Stored items:

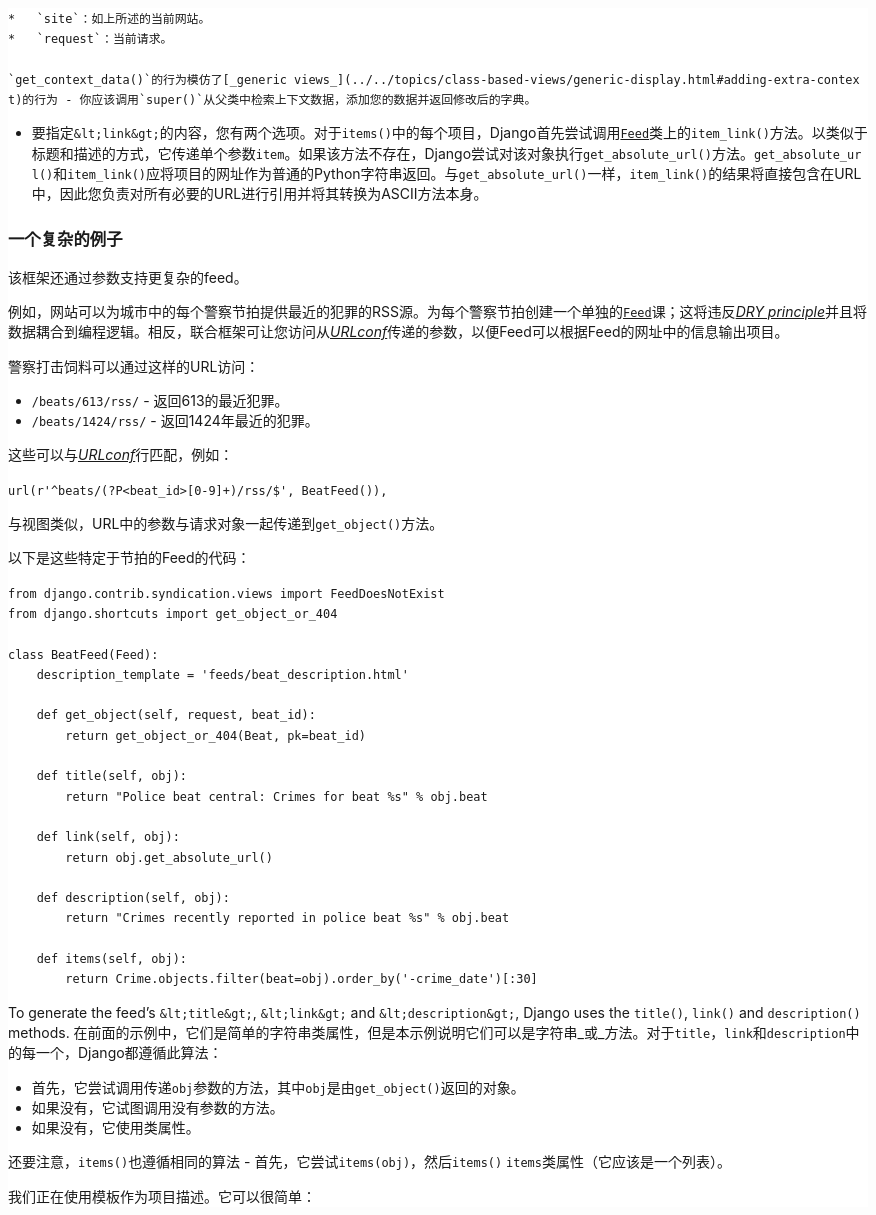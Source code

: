     *   `site`：如上所述的当前网站。
    *   `request`：当前请求。

    `get_context_data()`的行为模仿了[_generic views_](../../topics/class-based-views/generic-display.html#adding-extra-context)的行为 - 你应该调用`super()`从父类中检索上下文数据，添加您的数据并返回修改后的字典。

*   要指定`&lt;link&gt;`的内容，您有两个选项。对于`items()`中的每个项目，Django首先尝试调用[`Feed`](#django.contrib.syndication.views.Feed "django.contrib.syndication.views.Feed")类上的`item_link()`方法。以类似于标题和描述的方式，它传递单个参数`item`。如果该方法不存在，Django尝试对该对象执行`get_absolute_url()`方法。`get_absolute_url()`和`item_link()`应将项目的网址作为普通的Python字符串返回。与`get_absolute_url()`一样，`item_link()`的结果将直接包含在URL中，因此您负责对所有必要的URL进行引用并将其转换为ASCII方法本身。

### 一个复杂的例子

该框架还通过参数支持更复杂的feed。

例如，网站可以为城市中的每个警察节拍提供最近的犯罪的RSS源。为每个警察节拍创建一个单独的[`Feed`](#django.contrib.syndication.views.Feed "django.contrib.syndication.views.Feed")课；这将违反[_DRY principle_](../../misc/design-philosophies.html#dry)并且将数据耦合到编程逻辑。相反，联合框架可让您访问从[_URLconf_](../../topics/http/urls.html)传递的参数，以便Feed可以根据Feed的网址中的信息输出项目。

警察打击饲料可以通过这样的URL访问：

*   `/beats/613/rss/` - 返回613的最近犯罪。
*   `/beats/1424/rss/` - 返回1424年最近的犯罪。

这些可以与[_URLconf_](../../topics/http/urls.html)行匹配，例如：

```
url(r'^beats/(?P<beat_id>[0-9]+)/rss/$', BeatFeed()),

```

与视图类似，URL中的参数与请求对象一起传递到`get_object()`方法。

以下是这些特定于节拍的Feed的代码：

```
from django.contrib.syndication.views import FeedDoesNotExist
from django.shortcuts import get_object_or_404

class BeatFeed(Feed):
    description_template = 'feeds/beat_description.html'

    def get_object(self, request, beat_id):
        return get_object_or_404(Beat, pk=beat_id)

    def title(self, obj):
        return "Police beat central: Crimes for beat %s" % obj.beat

    def link(self, obj):
        return obj.get_absolute_url()

    def description(self, obj):
        return "Crimes recently reported in police beat %s" % obj.beat

    def items(self, obj):
        return Crime.objects.filter(beat=obj).order_by('-crime_date')[:30]

```

To generate the feed’s `&lt;title&gt;`, `&lt;link&gt;` and `&lt;description&gt;`, Django uses the `title()`, `link()` and `description()` methods. 在前面的示例中，它们是简单的字符串类属性，但是本示例说明它们可以是字符串_或_方法。对于`title`，`link`和`description`中的每一个，Django都遵循此算法：

*   首先，它尝试调用传递`obj`参数的方法，其中`obj`是由`get_object()`返回的对象。
*   如果没有，它试图调用没有参数的方法。
*   如果没有，它使用类属性。

还要注意，`items()`也遵循相同的算法 - 首先，它尝试`items(obj)`，然后`items()` `items`类属性（它应该是一个列表）。

我们正在使用模板作为项目描述。它可以很简单：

Required action: Be exact. Write out all the entries and omit the pictures.

Written response:
Source code

:     *   `site`：如上所述的当前网站。
    *   `request`：当前请求。

    `get_context_data()`的行为模仿了[_generic views_](../../topics/class-based-views/generic-display.html#adding-extra-context)的行为 - 你应该调用`super()`从父类中检索上下文数据，添加您的数据并返回修改后的字典。

*   要指定`&lt;link&gt;`的内容，您有两个选项。对于`items()`中的每个项目，Django首先尝试调用[`Feed`](#django.contrib.syndication.views.Feed "django.contrib.syndication.views.Feed")类上的`item_link()`方法。以类似于标题和描述的方式，它传递单个参数`item`。如果该方法不存在，Django尝试对该对象执行`get_absolute_url()`方法。`get_absolute_url()`和`item_link()`应将项目的网址作为普通的Python字符串返回。与`get_absolute_url()`一样，`item_link()`的结果将直接包含在URL中，因此您负责对所有必要的URL进行引用并将其转换为ASCII方法本身。

### 一个复杂的例子

该框架还通过参数支持更复杂的feed。

例如，网站可以为城市中的每个警察节拍提供最近的犯罪的RSS源。为每个警察节拍创建一个单独的[`Feed`](#django.contrib.syndication.views.Feed "django.contrib.syndication.views.Feed")课；这将违反[_DRY principle_](../../misc/design-philosophies.html#dry)并且将数据耦合到编程逻辑。相反，联合框架可让您访问从[_URLconf_](../../topics/http/urls.html)传递的参数，以便Feed可以根据Feed的网址中的信息输出项目。

警察打击饲料可以通过这样的URL访问：

*   `/beats/613/rss/` - 返回613的最近犯罪。
*   `/beats/1424/rss/` - 返回1424年最近的犯罪。

这些可以与[_URLconf_](../../topics/http/urls.html)行匹配，例如：

```
url(r'^beats/(?P<beat_id>[0-9]+)/rss/$', BeatFeed()),

```

与视图类似，URL中的参数与请求对象一起传递到`get_object()`方法。

以下是这些特定于节拍的Feed的代码：

```
from django.contrib.syndication.views import FeedDoesNotExist
from django.shortcuts import get_object_or_404

class BeatFeed(Feed):
    description_template = 'feeds/beat_description.html'

    def get_object(self, request, beat_id):
        return get_object_or_404(Beat, pk=beat_id)

    def title(self, obj):
        return "Police beat central: Crimes for beat %s" % obj.beat

    def link(self, obj):
        return obj.get_absolute_url()

    def description(self, obj):
        return "Crimes recently reported in police beat %s" % obj.beat

    def items(self, obj):
        return Crime.objects.filter(beat=obj).order_by('-crime_date')[:30]

```

To generate the feed’s `&lt;title&gt;`, `&lt;link&gt;` and `&lt;description&gt;`, Django uses the `title()`, `link()` and `description()` methods. 在前面的示例中，它们是简单的字符串类属性，但是本示例说明它们可以是字符串_或_方法。对于`title`，`link`和`description`中的每一个，Django都遵循此算法：

*   首先，它尝试调用传递`obj`参数的方法，其中`obj`是由`get_object()`返回的对象。
*   如果没有，它试图调用没有参数的方法。
*   如果没有，它使用类属性。

还要注意，`items()`也遵循相同的算法 - 首先，它尝试`items(obj)`，然后`items()` `items`类属性（它应该是一个列表）。

我们正在使用模板作为项目描述。它可以很简单：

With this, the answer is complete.